Information Start Marker

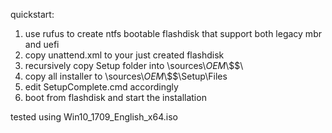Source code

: quickstart:
1. use rufus to create ntfs bootable flashdisk that support both legacy mbr and uefi
2. copy unattend.xml to your just created flashdisk
3. recursively copy Setup folder into \sources\\$OEM$\\$$\
4. copy all installer to \sources\\$OEM$\\$$\Setup\Files
5. edit SetupComplete.cmd accordingly
6. boot from flashdisk and start the installation

tested using Win10_1709_English_x64.iso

Information End Marker

**Task**.
Every line above that holds the string "flashdisk" should be returned.

**Written solution**.
1. use rufus to create ntfs bootable flashdisk that support both legacy mbr and uefi
2. copy unattend.xml to your just created flashdisk
6. boot from flashdisk and start the installation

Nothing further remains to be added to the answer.